GSA Annual Meeting in Denver, Colorado, USA - 2016

Paper No. 7-4
Presentation Time: 9:10 AM

THE END OF MIDCONTINENT RIFT MAGMATISM AND THE PALEOGEOGRAPHY OF LAURENTIA


FAIRCHILD, Luke M., Department of Earth and Planetary Science, University of California, Berkeley, UC Berkeley-Dept of EPS, 307 McCone Hall, Berkeley, CA 94720, SWANSON-HYSELL, Nicholas L., Department of Earth and Planetary Science, University of California, Berkeley, Berkeley, CA 94720, RAMEZANI, Jahandar, Dept. of Earth, Atmospheric, and Planetary Sciences, Massachusetts Institute of Technology, 77 Massachusetts Ave., Cambridge, MA 02139, SPRAIN, Courtney J., University of California Berkeley, 307 McCone Hall, Berkeley, CA 94720 and BOWRING, Samuel A., Dept. of Earth, Atmospheric and Planetary Sciences, Massachusetts Institute of Technology, Cambridge, MA 02139, lfairchild@berkeley.edu

Paleomagnetism of the North American Midcontinent Rift provides a robust record of the paleogeography of Laurentia (cratonic North America) from ca. 1110 to 1070 Ma, revealing rapid equatorward motion of the continent throughout the main rifting episode.
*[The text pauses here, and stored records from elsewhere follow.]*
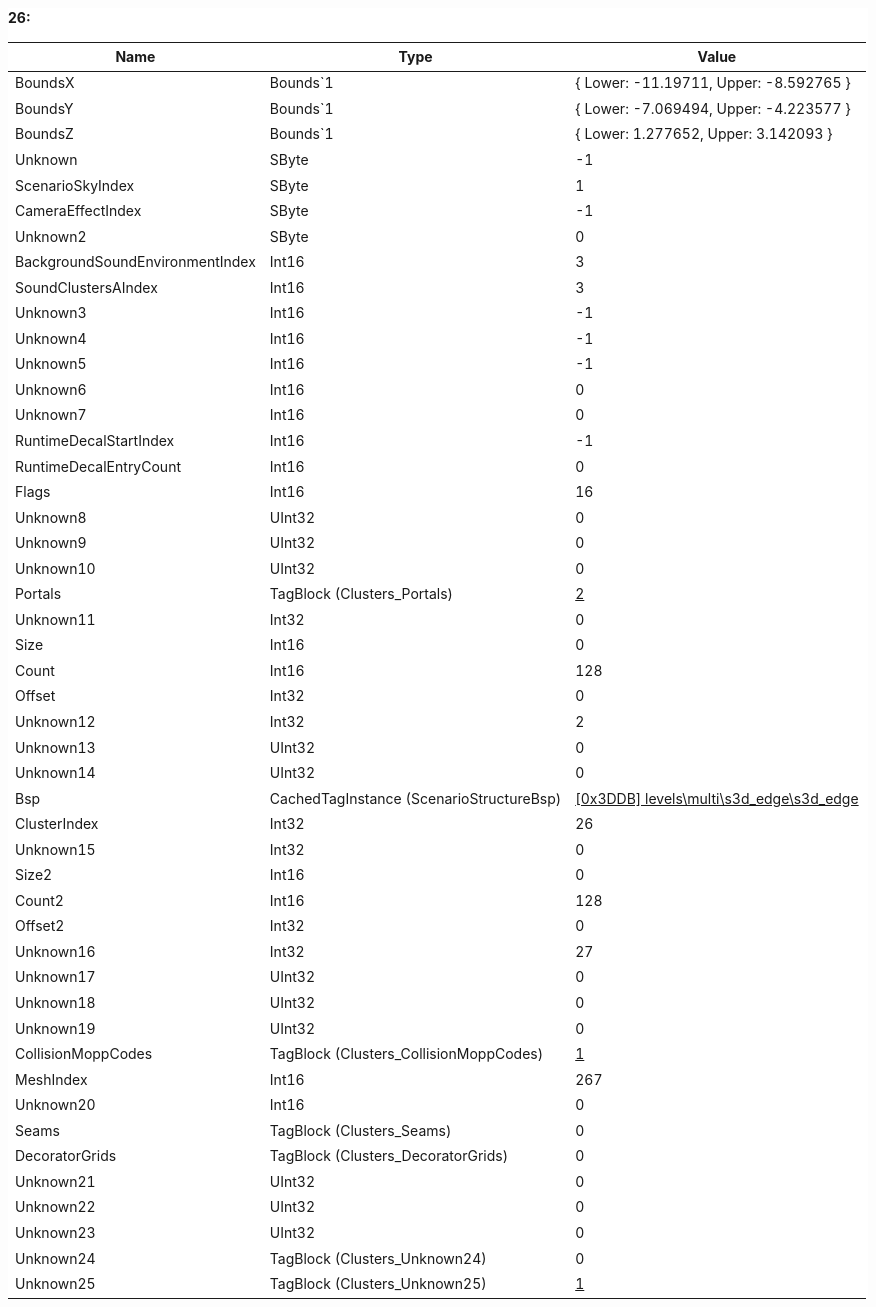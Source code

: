
**26:**

Name	| Type	| Value
---	|---	|---	|
BoundsX	|Bounds`1	|{ Lower: -11.19711, Upper: -8.592765 }
BoundsY	|Bounds`1	|{ Lower: -7.069494, Upper: -4.223577 }
BoundsZ	|Bounds`1	|{ Lower: 1.277652, Upper: 3.142093 }
Unknown	|SByte	|-1
ScenarioSkyIndex	|SByte	|1
CameraEffectIndex	|SByte	|-1
Unknown2	|SByte	|0
BackgroundSoundEnvironmentIndex	|Int16	|3
SoundClustersAIndex	|Int16	|3
Unknown3	|Int16	|-1
Unknown4	|Int16	|-1
Unknown5	|Int16	|-1
Unknown6	|Int16	|0
Unknown7	|Int16	|0
RuntimeDecalStartIndex	|Int16	|-1
RuntimeDecalEntryCount	|Int16	|0
Flags	|Int16	|16
Unknown8	|UInt32	|0
Unknown9	|UInt32	|0
Unknown10	|UInt32	|0
Portals	|TagBlock (Clusters_Portals)	|[2](#clusters_portals)
Unknown11	|Int32	|0
Size	|Int16	|0
Count	|Int16	|128
Offset	|Int32	|0
Unknown12	|Int32	|2
Unknown13	|UInt32	|0
Unknown14	|UInt32	|0
Bsp	|CachedTagInstance (ScenarioStructureBsp)	|[[0x3DDB] levels\multi\s3d_edge\s3d_edge](../ScenarioStructureBsp/3DDB.md)
ClusterIndex	|Int32	|26
Unknown15	|Int32	|0
Size2	|Int16	|0
Count2	|Int16	|128
Offset2	|Int32	|0
Unknown16	|Int32	|27
Unknown17	|UInt32	|0
Unknown18	|UInt32	|0
Unknown19	|UInt32	|0
CollisionMoppCodes	|TagBlock (Clusters_CollisionMoppCodes)	|[1](#clusters_collisionmoppcodes)
MeshIndex	|Int16	|267
Unknown20	|Int16	|0
Seams	|TagBlock (Clusters_Seams)	|0
DecoratorGrids	|TagBlock (Clusters_DecoratorGrids)	|0
Unknown21	|UInt32	|0
Unknown22	|UInt32	|0
Unknown23	|UInt32	|0
Unknown24	|TagBlock (Clusters_Unknown24)	|0
Unknown25	|TagBlock (Clusters_Unknown25)	|[1](#clusters_unknown25)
Existing age and paleomagnetic constraints on the youngest rift volcanic and sedimentary rocks have been interpreted to signal a slowdown of this motion as rifting waned. We present new high-resolution paleomagnetic and U-Pb geochronologic data from the 1090–1084 Ma “late-stage” volcanics exposed as the Lake Shore Traps (Michigan), the Schroeder-Lutsen basalts (Minnesota), and the Michipicoten Island Formation (Ontario). Paleomagnetic results from 40 and 23 additional cooling units lead to robust paleomagnetic poles for the Schroeder-Lutsen basalts and Michipicoten Island Formation, respectively. New temporal constraints are provided by high-precision, CA-ID-TIMS 206Pb/238U zircon dates from a Lake Shore Traps andesite, a Michipicoten Island tuff and a rhyolite, and a Beaver Bay Complex aplitic dike overlain by the Schroeder-Lutsen flows. Successful mitigation of Pb loss effects in zircon allows weighted mean 206Pb/238U dates to be calculated with internal uncertainties typically on the order of ±200 kyr to ±300 kyr (2σ), nearly an order of magnitude improvement in precision over the previous geochronology. These dates are the youngest yet obtained from Midcontinent Rift volcanics and indicate that rift magmatism was active for at least 25 million years. The addition of our late-stage paleomagnetic poles (Schroeder-Lutsen basalts and Michipicoten Island Formation) to the Laurentian apparent polar wonder path suggests that Laurentia’s rapid rate of motion was maintained throughout the entirety of rift volcanism.